O bico do enfrentamento político da prefeita de Bogotá com a CH-UP foi causado pelo comportamento frente à greve de massas de abril-junho e à repressão policial. Aparentemente a prefeita garantia o direito a protestar, mas a polícia, sob seu comando, atacava todas as noites as manifestações dos jovens dos bairros. Pelo menos três jovens foram mortos pela polícia, outros ficaram sem um dos seus olhos, dezenas foram feridos e dois dos desaparecidos foram encontrados afogados em córregos. O encarregado de direitos humanos do distrito renunciou porque a prefeitura se negava a defender os direitos dos manifestantes.

Enquanto o governo nacional e a prefeita criminalizavam os cortes de vias que aconteceram em todo o país como “violentos”, um senador da Colômbia Humana fez uma vaquinha para coletar dinheiro para os capacetes, óculos e escudos das Primeiras Linhas. O partido do governo e a prefeita acharam que o senador cometeu um delito, pois para eles se tratava de “comprar armas”. Foi precisamente o senador que foi escolhido pelo seu movimento político e aliados no Congresso para representar a oposição no senado, e o qual foi substituído por manobra do partido de governo por um Verde, em contra do que parte dos mesmos Verdes protestaram.

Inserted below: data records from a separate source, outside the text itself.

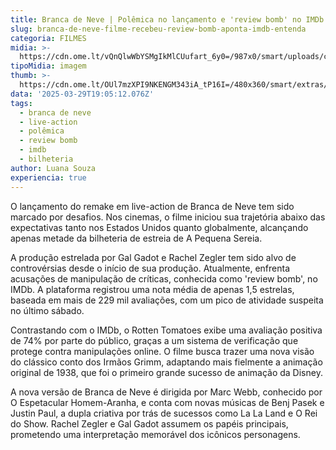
 ```yaml
---
title: Branca de Neve | Polêmica no lançamento e 'review bomb' no IMDb
slug: branca-de-neve-filme-recebeu-review-bomb-aponta-imdb-entenda
categoria: FILMES
midia: >-
  https://cdn.ome.lt/vQnQlwWbYSMgIkMlCUufart_6y0=/987x0/smart/uploads/conteudo/fotos/brancadenevevarianteatrizes_VFHRW72.jpg
tipoMidia: imagem
thumb: >-
  https://cdn.ome.lt/OUl7mzXPI9NKENGM343iA_tP16I=/480x360/smart/extras/conteudos/brancadenevevarianteatrizes_RC3HKt5.jpg
data: '2025-03-29T19:05:12.076Z'
tags:
  - branca de neve
  - live-action
  - polêmica
  - review bomb
  - imdb
  - bilheteria
author: Luana Souza
experiencia: true
---
```


O lançamento do remake em live-action de Branca de Neve tem sido marcado por desafios. Nos cinemas, o filme iniciou sua trajetória abaixo das expectativas tanto nos Estados Unidos quanto globalmente, alcançando apenas metade da bilheteria de estreia de A Pequena Sereia.

A produção estrelada por Gal Gadot e Rachel Zegler tem sido alvo de controvérsias desde o início de sua produção. Atualmente, enfrenta acusações de manipulação de críticas, conhecida como 'review bomb', no IMDb. A plataforma registrou uma nota média de apenas 1,5 estrelas, baseada em mais de 229 mil avaliações, com um pico de atividade suspeita no último sábado.

Contrastando com o IMDb, o Rotten Tomatoes exibe uma avaliação positiva de 74% por parte do público, graças a um sistema de verificação que protege contra manipulações online. O filme busca trazer uma nova visão do clássico conto dos Irmãos Grimm, adaptando mais fielmente a animação original de 1938, que foi o primeiro grande sucesso de animação da Disney.

A nova versão de Branca de Neve é dirigida por Marc Webb, conhecido por O Espetacular Homem-Aranha, e conta com novas músicas de Benj Pasek e Justin Paul, a dupla criativa por trás de sucessos como La La Land e O Rei do Show. Rachel Zegler e Gal Gadot assumem os papéis principais, prometendo uma interpretação memorável dos icônicos personagens.
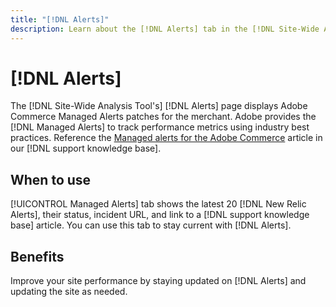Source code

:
 ```yaml
---
title: "[!DNL Alerts]"
description: Learn about the [!DNL Alerts] tab in the [!DNL Site-Wide Analysis Tool], when to use it, and its benefits.
---
```

# [!DNL Alerts]

The [!DNL Site-Wide Analysis Tool's] [!DNL Alerts] page displays Adobe Commerce Managed Alerts patches for the merchant. Adobe provides the [!DNL Managed Alerts] to track performance metrics using industry best practices. Reference the [Managed alerts for the Adobe Commerce](https://support.magento.com/hc/en-us/articles/360045806832-Managed-alerts-for-Adobe-Commerce) article in our [!DNL support knowledge base].

## When to use

[!UICONTROL Managed Alerts] tab shows the latest 20 [!DNL New Relic Alerts], their status, incident URL, and link to a [!DNL support knowledge base] article. You can use this tab to stay current with [!DNL Alerts].  

## Benefits

Improve your site performance by staying updated on [!DNL Alerts] and updating the site as needed.

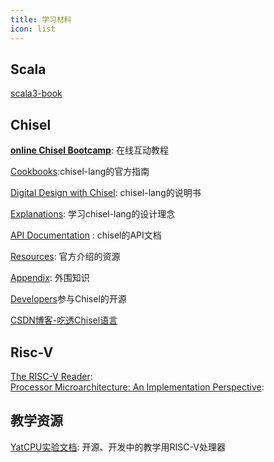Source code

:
 ```yaml
---
title: 学习材料
icon: list
---
```


## <HopeIcon icon="//localhost:8080/assets/image/scala.svg" size="1.5rem" />Scala
[scala3-book](https://docs.scala-lang.org/zh-cn/scala3/book/)

## <HopeIcon icon="//localhost:8080/assets/image/chisel-tool.svg" size="2rem" />Chisel
[**online Chisel Bootcamp**](https://mybinder.org/v2/gh/freechipsproject/chisel-bootcamp/master): 在线互动教程

[Cookbooks](https://www.chisel-lang.org/docs/cookbooks):chisel-lang的官方指南

[Digital Design with Chisel](http://www.imm.dtu.dk/~masca/chisel-book.html): chisel-lang的说明书

[Explanations](https://www.chisel-lang.org/docs/explanations): 学习chisel-lang的设计理念

[API Documentation](https://www.chisel-lang.org/api) : chisel的API文档

[Resources](https://www.chisel-lang.org/docs/resources): 官方介绍的资源

[Appendix](https://www.chisel-lang.org/docs/appendix): 外围知识

[Developers](https://www.chisel-lang.org/docs/developers)参与Chisel的开源

[CSDN博客-吃透Chisel语言](https://blog.csdn.net/weixin_43681766/category_11828804.html)

## <HopeIcon icon="microchip" size="1.5rem" /> Risc-V
[The RISC-V Reader](http://riscvbook.com/chinese/RISC-V-Reader-Chinese-v2p1.pdf):   
[Processor Microarchitecture: An Implementation Perspective](https://cseweb.ucsd.edu/classes/fa14/cse240A-a/pdf/04/Gonzalez_Processor_Microarchitecture_2010_Claypool.pdf): 

## <HopeIcon icon="tags" size="1.5rem" /> 教学资源
[YatCPU实验文档](https://yatcpu.sysu.tech/): 开源、开发中的教学用RISC-V处理器

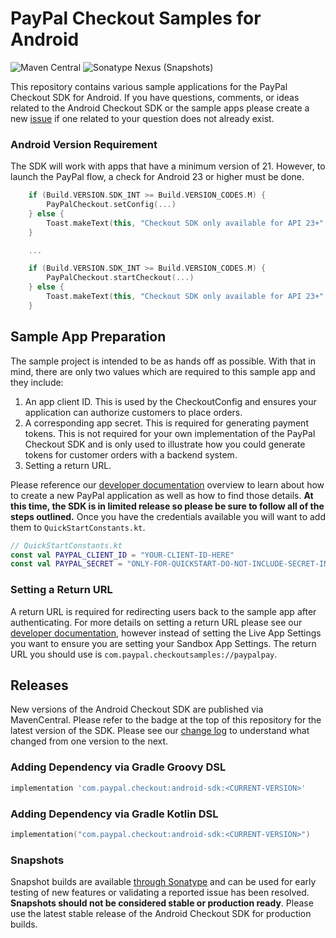 # PayPal Checkout Samples for Android

![Maven Central](https://img.shields.io/maven-central/v/com.paypal.checkout/android-sdk?style=for-the-badge) ![Sonatype Nexus (Snapshots)](https://img.shields.io/nexus/s/com.paypal.checkout/android-sdk?server=https%3A%2F%2Foss.sonatype.org&style=for-the-badge)

This repository contains various sample applications for the PayPal Checkout SDK for Android. If you have questions, comments, or ideas related to the Android Checkout SDK or the sample apps please create a new [issue](https://github.com/paypal/paypalcheckout-samples-android/issues) if one related to your question does not already exist.

### Android Version Requirement
The SDK will work with apps that have a minimum version of 21. However, to launch the PayPal flow,
a check for Android 23 or higher must be done.

```kotlin
    if (Build.VERSION.SDK_INT >= Build.VERSION_CODES.M) {
        PayPalCheckout.setConfig(...)
    } else {
        Toast.makeText(this, "Checkout SDK only available for API 23+", Toast.LENGTH_SHORT).show()
    }

    ...

    if (Build.VERSION.SDK_INT >= Build.VERSION_CODES.M) {
        PayPalCheckout.startCheckout(...)
    } else {
        Toast.makeText(this, "Checkout SDK only available for API 23+", Toast.LENGTH_SHORT).show()
    }
```

## Sample App Preparation

The sample project is intended to be as hands off as possible. With that in mind, there are only two
values which are required to this sample app and they include:

1. An app client ID. This is used by the CheckoutConfig and ensures your application can authorize
customers to place orders.
2. A corresponding app secret. This is required for generating payment tokens. This is not required
for your own implementation of the PayPal Checkout SDK and is only used to illustrate how you could
generate tokens for customer orders with a backend system.
3. Setting a return URL.

Please reference our [developer documentation](https://developer.paypal.com/docs/business/native-checkout/android/)
overview to learn about how to create a new PayPal application as well as how to find those details. **At this time, the SDK is in limited release so please be sure to follow all of the steps outlined.**
Once you have the credentials available you will want to add them to `QuickStartConstants.kt`.

```kotlin
// QuickStartConstants.kt
const val PAYPAL_CLIENT_ID = "YOUR-CLIENT-ID-HERE"
const val PAYPAL_SECRET = "ONLY-FOR-QUICKSTART-DO-NOT-INCLUDE-SECRET-IN-CLIENT-SIDE-APPLICATIONS"
```

### Setting a Return URL

A return URL is required for redirecting users back to the sample app after authenticating. For more details on setting a return URL please see our [developer documentation](https://developer.paypal.com/docs/business/native-checkout/android/#know-before-you-code),
however instead of setting the Live App Settings you want to ensure you are setting your Sandbox App Settings. The return URL you should use is `com.paypal.checkoutsamples://paypalpay`.

## Releases

New versions of the Android Checkout SDK are published via MavenCentral. Please refer to the badge at the top of this repository for the latest version of the SDK. Please see our [change log](CHANGELOG.md) to understand what changed from one version to the next.

### Adding Dependency via Gradle Groovy DSL
```groovy
implementation 'com.paypal.checkout:android-sdk:<CURRENT-VERSION>'
```

### Adding Dependency via Gradle Kotlin DSL
```kotlin
implementation("com.paypal.checkout:android-sdk:<CURRENT-VERSION>")
```

### Snapshots

Snapshot builds are available [through Sonatype](https://oss.sonatype.org/content/repositories/snapshots/) and can be used for early testing of new features or validating a reported issue has been resolved. **Snapshots should not be considered stable or production ready**. Please use the latest stable release of the Android Checkout SDK for production builds.
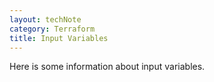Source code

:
```yaml
---
layout: techNote
category: Terraform
title: Input Variables
---
```

Here is some information about input variables.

Um dos mais fortes enfrentamentos na cidade de Bogotá, aconteceu no dia 28 de junho em Usme, quando os pequenos proprietários de ônibus cortaram as vias em protesto pelas medidas da prefeitura para impor o Transmilênio como monopólio na zona. Os moradores apoiaram o protesto porque significava para muitos aumentar os custos do transporte diário. O resultado da repressão policial nesse dia foi de um morto e muitos feridos.  Em 20 de julho novamente, a repressão atacou a população de Usme, esta vez um concerto.

O discurso “contra os bloqueios” de vias que tem feito retroceder políticas oficiais e o medo ao Pacto Histórico, tem alinhado uma parte dos Verdes e todo o centrão com o governo. A capacidade unitária desse Pacto depende se a convergência da direita consegue manter seu domínio político e regime antidemocrático ou se é possível unir a maioria dos colombianos para que o processo de greve de massas iniciado em novembro e dezembro de 2019, expressado em setembro e outubro de 2020 e retomado desde abril deste ano, culmine numa mudança política e social para que abra o caminho em 2021 à paz e a uma democracia onde a participação decisiva da população das favelas e das comunidades rurais seja um fato.

Hector Mondragón é Professor universitário, nos últimos anos lecionou na Colômbia, Brasil e Portugal. Assessor de organizações camponesas, indígenas e afrodescendentes na Colômbia. Autor do livro “Ciclos económicos en el capitalismo”.